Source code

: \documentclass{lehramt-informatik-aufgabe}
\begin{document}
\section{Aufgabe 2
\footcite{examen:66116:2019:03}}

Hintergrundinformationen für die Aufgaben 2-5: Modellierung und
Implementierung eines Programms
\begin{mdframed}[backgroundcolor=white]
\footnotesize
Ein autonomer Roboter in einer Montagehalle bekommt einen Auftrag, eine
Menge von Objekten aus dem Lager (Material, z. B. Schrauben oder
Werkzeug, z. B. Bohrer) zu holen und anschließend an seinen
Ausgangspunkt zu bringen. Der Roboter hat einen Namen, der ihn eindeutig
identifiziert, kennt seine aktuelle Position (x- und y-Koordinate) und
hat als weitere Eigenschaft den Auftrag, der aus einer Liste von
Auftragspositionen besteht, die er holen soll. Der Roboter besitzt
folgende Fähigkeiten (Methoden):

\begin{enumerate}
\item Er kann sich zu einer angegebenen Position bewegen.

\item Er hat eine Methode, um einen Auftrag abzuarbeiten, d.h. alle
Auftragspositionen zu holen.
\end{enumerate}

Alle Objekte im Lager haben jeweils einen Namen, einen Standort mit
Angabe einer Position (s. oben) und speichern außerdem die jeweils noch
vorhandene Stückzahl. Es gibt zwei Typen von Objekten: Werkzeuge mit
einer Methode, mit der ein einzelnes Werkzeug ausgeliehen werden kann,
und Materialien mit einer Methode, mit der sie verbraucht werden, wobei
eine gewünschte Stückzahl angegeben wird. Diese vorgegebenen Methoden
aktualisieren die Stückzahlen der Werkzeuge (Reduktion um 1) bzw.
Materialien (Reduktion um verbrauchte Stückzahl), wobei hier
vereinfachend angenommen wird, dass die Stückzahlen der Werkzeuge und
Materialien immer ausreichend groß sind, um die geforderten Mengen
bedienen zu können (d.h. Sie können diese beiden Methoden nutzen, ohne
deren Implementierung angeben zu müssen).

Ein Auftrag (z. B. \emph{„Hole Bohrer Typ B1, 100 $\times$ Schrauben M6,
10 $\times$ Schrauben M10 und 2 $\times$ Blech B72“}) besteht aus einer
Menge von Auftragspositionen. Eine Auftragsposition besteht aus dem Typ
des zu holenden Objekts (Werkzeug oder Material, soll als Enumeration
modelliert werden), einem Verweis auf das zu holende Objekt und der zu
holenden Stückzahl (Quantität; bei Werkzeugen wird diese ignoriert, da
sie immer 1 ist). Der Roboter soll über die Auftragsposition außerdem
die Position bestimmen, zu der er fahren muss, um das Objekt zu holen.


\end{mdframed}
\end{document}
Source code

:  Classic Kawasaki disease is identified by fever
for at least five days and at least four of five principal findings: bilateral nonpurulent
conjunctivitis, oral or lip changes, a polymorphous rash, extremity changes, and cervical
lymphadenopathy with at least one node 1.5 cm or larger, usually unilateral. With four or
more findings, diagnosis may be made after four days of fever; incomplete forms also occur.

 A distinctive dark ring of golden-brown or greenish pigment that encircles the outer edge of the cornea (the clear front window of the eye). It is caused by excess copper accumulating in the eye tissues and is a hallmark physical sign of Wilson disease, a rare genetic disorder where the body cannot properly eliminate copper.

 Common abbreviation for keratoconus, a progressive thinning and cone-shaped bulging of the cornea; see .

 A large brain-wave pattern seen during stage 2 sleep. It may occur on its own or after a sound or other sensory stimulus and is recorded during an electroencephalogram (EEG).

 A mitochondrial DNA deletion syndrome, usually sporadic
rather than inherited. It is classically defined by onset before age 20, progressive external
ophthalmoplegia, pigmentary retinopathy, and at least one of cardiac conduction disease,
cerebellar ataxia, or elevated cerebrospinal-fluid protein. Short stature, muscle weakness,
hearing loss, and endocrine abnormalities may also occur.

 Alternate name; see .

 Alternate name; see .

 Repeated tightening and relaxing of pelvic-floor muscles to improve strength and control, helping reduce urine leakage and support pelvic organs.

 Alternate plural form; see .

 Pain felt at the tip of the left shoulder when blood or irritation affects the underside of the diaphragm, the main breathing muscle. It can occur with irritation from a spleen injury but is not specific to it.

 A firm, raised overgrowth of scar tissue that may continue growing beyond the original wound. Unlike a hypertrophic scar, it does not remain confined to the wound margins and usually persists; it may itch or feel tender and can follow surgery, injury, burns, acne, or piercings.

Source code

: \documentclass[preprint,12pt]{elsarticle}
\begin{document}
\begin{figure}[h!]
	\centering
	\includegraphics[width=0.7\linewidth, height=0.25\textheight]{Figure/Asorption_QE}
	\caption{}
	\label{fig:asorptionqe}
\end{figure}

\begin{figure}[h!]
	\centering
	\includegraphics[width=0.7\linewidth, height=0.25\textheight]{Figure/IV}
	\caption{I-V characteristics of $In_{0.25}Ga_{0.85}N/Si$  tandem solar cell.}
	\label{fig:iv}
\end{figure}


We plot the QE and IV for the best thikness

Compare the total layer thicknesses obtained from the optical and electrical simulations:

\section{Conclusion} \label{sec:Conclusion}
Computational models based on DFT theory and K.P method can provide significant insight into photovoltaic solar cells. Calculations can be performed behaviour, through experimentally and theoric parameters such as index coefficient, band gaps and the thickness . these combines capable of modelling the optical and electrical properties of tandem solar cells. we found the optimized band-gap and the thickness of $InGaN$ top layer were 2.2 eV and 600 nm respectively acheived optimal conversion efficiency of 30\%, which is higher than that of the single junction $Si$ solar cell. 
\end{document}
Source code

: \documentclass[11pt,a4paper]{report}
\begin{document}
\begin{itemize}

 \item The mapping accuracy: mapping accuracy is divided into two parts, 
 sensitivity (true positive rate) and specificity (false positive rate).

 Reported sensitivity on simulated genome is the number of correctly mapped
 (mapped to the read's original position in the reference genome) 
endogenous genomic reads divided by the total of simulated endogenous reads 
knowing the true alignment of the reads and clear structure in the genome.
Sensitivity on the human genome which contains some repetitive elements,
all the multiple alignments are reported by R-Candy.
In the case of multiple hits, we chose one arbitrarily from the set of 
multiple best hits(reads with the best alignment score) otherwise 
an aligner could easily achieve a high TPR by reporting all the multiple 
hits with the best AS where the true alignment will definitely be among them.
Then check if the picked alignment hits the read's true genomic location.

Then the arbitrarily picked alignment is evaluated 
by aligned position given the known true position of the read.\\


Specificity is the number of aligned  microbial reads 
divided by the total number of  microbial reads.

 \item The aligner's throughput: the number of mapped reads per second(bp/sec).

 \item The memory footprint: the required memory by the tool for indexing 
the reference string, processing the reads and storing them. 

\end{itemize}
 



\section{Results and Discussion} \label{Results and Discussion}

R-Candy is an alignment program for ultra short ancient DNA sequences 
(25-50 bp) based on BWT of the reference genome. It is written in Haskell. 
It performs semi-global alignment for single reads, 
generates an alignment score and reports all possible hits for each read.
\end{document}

:::::

Could you reproduce every entry above exactly as written?

- Your solution
Source code

: \documentclass{lehramt-informatik-aufgabe}
\begin{document}
\section{Aufgabe 2
\footcite{examen:66116:2019:03}}

Hintergrundinformationen für die Aufgaben 2-5: Modellierung und
Implementierung eines Programms
\begin{mdframed}[backgroundcolor=white]
\footnotesize
Ein autonomer Roboter in einer Montagehalle bekommt einen Auftrag, eine
Menge von Objekten aus dem Lager (Material, z. B. Schrauben oder
Werkzeug, z. B. Bohrer) zu holen und anschließend an seinen
Ausgangspunkt zu bringen. Der Roboter hat einen Namen, der ihn eindeutig
identifiziert, kennt seine aktuelle Position (x- und y-Koordinate) und
hat als weitere Eigenschaft den Auftrag, der aus einer Liste von
Auftragspositionen besteht, die er holen soll. Der Roboter besitzt
folgende Fähigkeiten (Methoden):

\begin{enumerate}
\item Er kann sich zu einer angegebenen Position bewegen.

\item Er hat eine Methode, um einen Auftrag abzuarbeiten, d.h. alle
Auftragspositionen zu holen.
\end{enumerate}

Alle Objekte im Lager haben jeweils einen Namen, einen Standort mit
Angabe einer Position (s. oben) und speichern außerdem die jeweils noch
vorhandene Stückzahl. Es gibt zwei Typen von Objekten: Werkzeuge mit
einer Methode, mit der ein einzelnes Werkzeug ausgeliehen werden kann,
und Materialien mit einer Methode, mit der sie verbraucht werden, wobei
eine gewünschte Stückzahl angegeben wird. Diese vorgegebenen Methoden
aktualisieren die Stückzahlen der Werkzeuge (Reduktion um 1) bzw.
Materialien (Reduktion um verbrauchte Stückzahl), wobei hier
vereinfachend angenommen wird, dass die Stückzahlen der Werkzeuge und
Materialien immer ausreichend groß sind, um die geforderten Mengen
bedienen zu können (d.h. Sie können diese beiden Methoden nutzen, ohne
deren Implementierung angeben zu müssen).

Ein Auftrag (z. B. \emph{„Hole Bohrer Typ B1, 100 $\times$ Schrauben M6,
10 $\times$ Schrauben M10 und 2 $\times$ Blech B72“}) besteht aus einer
Menge von Auftragspositionen. Eine Auftragsposition besteht aus dem Typ
des zu holenden Objekts (Werkzeug oder Material, soll als Enumeration
modelliert werden), einem Verweis auf das zu holende Objekt und der zu
holenden Stückzahl (Quantität; bei Werkzeugen wird diese ignoriert, da
sie immer 1 ist). Der Roboter soll über die Auftragsposition außerdem
die Position bestimmen, zu der er fahren muss, um das Objekt zu holen.


\end{mdframed}
\end{document}
Source code

:  Classic Kawasaki disease is identified by fever
for at least five days and at least four of five principal findings: bilateral nonpurulent
conjunctivitis, oral or lip changes, a polymorphous rash, extremity changes, and cervical
lymphadenopathy with at least one node 1.5 cm or larger, usually unilateral. With four or
more findings, diagnosis may be made after four days of fever; incomplete forms also occur.

 A distinctive dark ring of golden-brown or greenish pigment that encircles the outer edge of the cornea (the clear front window of the eye). It is caused by excess copper accumulating in the eye tissues and is a hallmark physical sign of Wilson disease, a rare genetic disorder where the body cannot properly eliminate copper.

 Common abbreviation for keratoconus, a progressive thinning and cone-shaped bulging of the cornea; see .

 A large brain-wave pattern seen during stage 2 sleep. It may occur on its own or after a sound or other sensory stimulus and is recorded during an electroencephalogram (EEG).

 A mitochondrial DNA deletion syndrome, usually sporadic
rather than inherited. It is classically defined by onset before age 20, progressive external
ophthalmoplegia, pigmentary retinopathy, and at least one of cardiac conduction disease,
cerebellar ataxia, or elevated cerebrospinal-fluid protein. Short stature, muscle weakness,
hearing loss, and endocrine abnormalities may also occur.

 Alternate name; see .

 Alternate name; see .

 Repeated tightening and relaxing of pelvic-floor muscles to improve strength and control, helping reduce urine leakage and support pelvic organs.

 Alternate plural form; see .

 Pain felt at the tip of the left shoulder when blood or irritation affects the underside of the diaphragm, the main breathing muscle. It can occur with irritation from a spleen injury but is not specific to it.

 A firm, raised overgrowth of scar tissue that may continue growing beyond the original wound. Unlike a hypertrophic scar, it does not remain confined to the wound margins and usually persists; it may itch or feel tender and can follow surgery, injury, burns, acne, or piercings.

Source code

: \documentclass[preprint,12pt]{elsarticle}
\begin{document}
\begin{figure}[h!]
	\centering
	\includegraphics[width=0.7\linewidth, height=0.25\textheight]{Figure/Asorption_QE}
	\caption{}
	\label{fig:asorptionqe}
\end{figure}

\begin{figure}[h!]
	\centering
	\includegraphics[width=0.7\linewidth, height=0.25\textheight]{Figure/IV}
	\caption{I-V characteristics of $In_{0.25}Ga_{0.85}N/Si$  tandem solar cell.}
	\label{fig:iv}
\end{figure}


We plot the QE and IV for the best thikness

Compare the total layer thicknesses obtained from the optical and electrical simulations:

\section{Conclusion} \label{sec:Conclusion}
Computational models based on DFT theory and K.P method can provide significant insight into photovoltaic solar cells. Calculations can be performed behaviour, through experimentally and theoric parameters such as index coefficient, band gaps and the thickness . these combines capable of modelling the optical and electrical properties of tandem solar cells. we found the optimized band-gap and the thickness of $InGaN$ top layer were 2.2 eV and 600 nm respectively acheived optimal conversion efficiency of 30\%, which is higher than that of the single junction $Si$ solar cell. 
\end{document}
Source code

: \documentclass[11pt,a4paper]{report}
\begin{document}
\begin{itemize}

 \item The mapping accuracy: mapping accuracy is divided into two parts, 
 sensitivity (true positive rate) and specificity (false positive rate).

 Reported sensitivity on simulated genome is the number of correctly mapped
 (mapped to the read's original position in the reference genome) 
endogenous genomic reads divided by the total of simulated endogenous reads 
knowing the true alignment of the reads and clear structure in the genome.
Sensitivity on the human genome which contains some repetitive elements,
all the multiple alignments are reported by R-Candy.
In the case of multiple hits, we chose one arbitrarily from the set of 
multiple best hits(reads with the best alignment score) otherwise 
an aligner could easily achieve a high TPR by reporting all the multiple 
hits with the best AS where the true alignment will definitely be among them.
Then check if the picked alignment hits the read's true genomic location.

Then the arbitrarily picked alignment is evaluated 
by aligned position given the known true position of the read.\\


Specificity is the number of aligned  microbial reads 
divided by the total number of  microbial reads.

 \item The aligner's throughput: the number of mapped reads per second(bp/sec).

 \item The memory footprint: the required memory by the tool for indexing 
the reference string, processing the reads and storing them. 

\end{itemize}
 



\section{Results and Discussion} \label{Results and Discussion}

R-Candy is an alignment program for ultra short ancient DNA sequences 
(25-50 bp) based on BWT of the reference genome. It is written in Haskell. 
It performs semi-global alignment for single reads, 
generates an alignment score and reports all possible hits for each read.
\end{document}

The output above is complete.